Among the entries below, find the lines that hold the word "energy" and report them.

Segment Start: TASK MATERIAL

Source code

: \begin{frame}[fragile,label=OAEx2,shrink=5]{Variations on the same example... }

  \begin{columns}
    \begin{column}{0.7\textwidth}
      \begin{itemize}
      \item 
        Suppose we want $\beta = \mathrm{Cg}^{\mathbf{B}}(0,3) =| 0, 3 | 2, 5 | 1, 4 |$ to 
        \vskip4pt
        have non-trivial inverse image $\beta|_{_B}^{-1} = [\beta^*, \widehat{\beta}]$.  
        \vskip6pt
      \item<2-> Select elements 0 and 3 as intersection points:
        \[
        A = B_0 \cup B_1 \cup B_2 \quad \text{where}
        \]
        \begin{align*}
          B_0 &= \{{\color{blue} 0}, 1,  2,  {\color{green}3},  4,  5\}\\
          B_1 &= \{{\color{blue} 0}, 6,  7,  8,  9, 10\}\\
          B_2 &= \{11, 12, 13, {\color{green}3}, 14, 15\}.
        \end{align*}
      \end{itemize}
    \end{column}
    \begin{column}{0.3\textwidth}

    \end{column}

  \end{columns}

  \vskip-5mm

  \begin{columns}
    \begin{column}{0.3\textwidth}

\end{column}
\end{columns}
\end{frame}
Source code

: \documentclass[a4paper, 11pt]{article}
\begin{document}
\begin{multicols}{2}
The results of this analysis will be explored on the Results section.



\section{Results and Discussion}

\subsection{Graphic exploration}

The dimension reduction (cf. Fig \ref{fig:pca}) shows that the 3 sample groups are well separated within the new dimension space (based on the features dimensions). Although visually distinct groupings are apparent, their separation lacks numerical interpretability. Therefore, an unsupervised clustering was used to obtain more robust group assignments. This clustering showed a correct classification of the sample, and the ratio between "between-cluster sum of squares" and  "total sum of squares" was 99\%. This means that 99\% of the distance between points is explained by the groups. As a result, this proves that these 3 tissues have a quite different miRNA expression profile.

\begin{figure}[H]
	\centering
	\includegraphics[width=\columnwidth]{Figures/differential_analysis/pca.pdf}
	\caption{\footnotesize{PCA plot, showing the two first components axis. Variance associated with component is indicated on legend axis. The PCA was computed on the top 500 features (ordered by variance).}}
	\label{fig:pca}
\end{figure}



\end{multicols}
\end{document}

Segment End: TASK MATERIAL
Segment Start: TASK MATERIAL

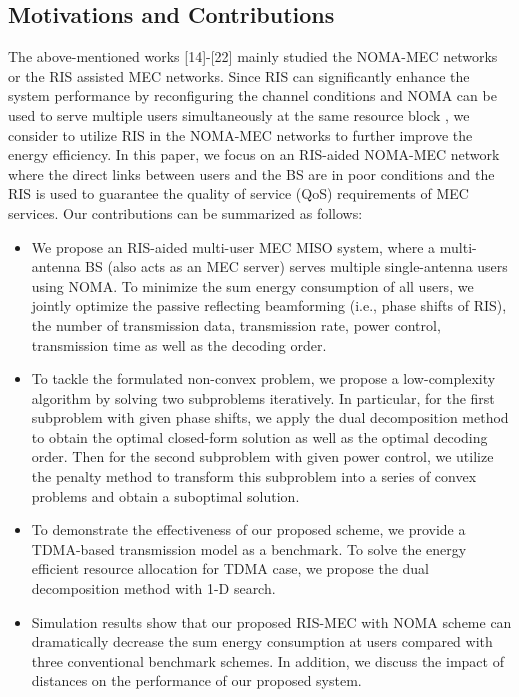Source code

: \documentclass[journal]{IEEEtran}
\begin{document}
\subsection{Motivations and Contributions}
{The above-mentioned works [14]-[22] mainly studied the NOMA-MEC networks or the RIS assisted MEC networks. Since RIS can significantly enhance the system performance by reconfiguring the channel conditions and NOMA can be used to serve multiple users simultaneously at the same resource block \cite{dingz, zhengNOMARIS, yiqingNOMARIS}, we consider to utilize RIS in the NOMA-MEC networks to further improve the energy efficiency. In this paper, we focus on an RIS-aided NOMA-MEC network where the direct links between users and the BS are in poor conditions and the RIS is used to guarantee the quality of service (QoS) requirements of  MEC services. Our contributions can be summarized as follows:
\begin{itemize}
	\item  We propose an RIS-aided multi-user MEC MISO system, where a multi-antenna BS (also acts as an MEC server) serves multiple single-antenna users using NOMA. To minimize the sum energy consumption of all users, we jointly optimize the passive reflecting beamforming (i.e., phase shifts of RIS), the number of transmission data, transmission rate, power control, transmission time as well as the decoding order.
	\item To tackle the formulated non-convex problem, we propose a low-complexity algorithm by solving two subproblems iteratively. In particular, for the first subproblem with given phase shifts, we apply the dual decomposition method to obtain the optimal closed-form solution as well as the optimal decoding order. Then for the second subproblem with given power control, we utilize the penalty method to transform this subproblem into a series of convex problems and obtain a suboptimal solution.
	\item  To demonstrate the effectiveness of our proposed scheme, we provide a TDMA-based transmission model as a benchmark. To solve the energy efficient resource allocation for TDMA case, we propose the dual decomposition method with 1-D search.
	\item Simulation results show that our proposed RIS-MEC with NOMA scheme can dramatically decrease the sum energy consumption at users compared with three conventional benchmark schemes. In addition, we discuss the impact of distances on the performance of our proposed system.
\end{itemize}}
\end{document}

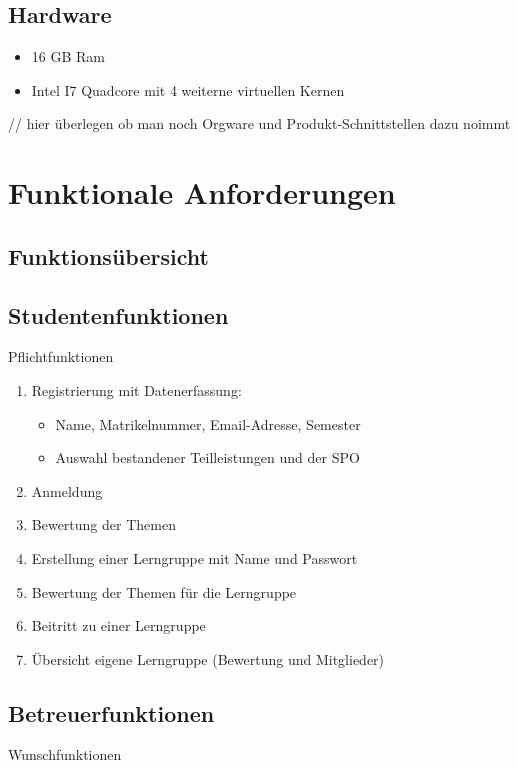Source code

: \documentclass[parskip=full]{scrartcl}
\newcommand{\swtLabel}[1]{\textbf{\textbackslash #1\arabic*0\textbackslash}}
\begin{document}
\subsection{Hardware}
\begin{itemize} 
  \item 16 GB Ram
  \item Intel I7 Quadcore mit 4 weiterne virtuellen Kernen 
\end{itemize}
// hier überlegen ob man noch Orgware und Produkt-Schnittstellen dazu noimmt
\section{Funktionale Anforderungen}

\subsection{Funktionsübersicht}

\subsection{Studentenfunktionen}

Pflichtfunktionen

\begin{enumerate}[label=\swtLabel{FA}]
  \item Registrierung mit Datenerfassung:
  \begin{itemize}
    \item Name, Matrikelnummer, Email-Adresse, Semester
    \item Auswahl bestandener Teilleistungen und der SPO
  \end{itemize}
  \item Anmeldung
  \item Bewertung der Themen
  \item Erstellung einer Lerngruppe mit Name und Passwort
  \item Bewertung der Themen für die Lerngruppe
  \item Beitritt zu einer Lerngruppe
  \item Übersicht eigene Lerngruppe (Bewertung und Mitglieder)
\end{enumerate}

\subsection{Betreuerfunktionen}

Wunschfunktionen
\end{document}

Segment End: TASK MATERIAL

_SOLUTION BELOW_
{The above-mentioned works [14]-[22] mainly studied the NOMA-MEC networks or the RIS assisted MEC networks. Since RIS can significantly enhance the system performance by reconfiguring the channel conditions and NOMA can be used to serve multiple users simultaneously at the same resource block \cite{dingz, zhengNOMARIS, yiqingNOMARIS}, we consider to utilize RIS in the NOMA-MEC networks to further improve the energy efficiency. In this paper, we focus on an RIS-aided NOMA-MEC network where the direct links between users and the BS are in poor conditions and the RIS is used to guarantee the quality of service (QoS) requirements of  MEC services. Our contributions can be summarized as follows:
	\item  We propose an RIS-aided multi-user MEC MISO system, where a multi-antenna BS (also acts as an MEC server) serves multiple single-antenna users using NOMA. To minimize the sum energy consumption of all users, we jointly optimize the passive reflecting beamforming (i.e., phase shifts of RIS), the number of transmission data, transmission rate, power control, transmission time as well as the decoding order.
	\item  To demonstrate the effectiveness of our proposed scheme, we provide a TDMA-based transmission model as a benchmark. To solve the energy efficient resource allocation for TDMA case, we propose the dual decomposition method with 1-D search.
	\item Simulation results show that our proposed RIS-MEC with NOMA scheme can dramatically decrease the sum energy consumption at users compared with three conventional benchmark schemes. In addition, we discuss the impact of distances on the performance of our proposed system.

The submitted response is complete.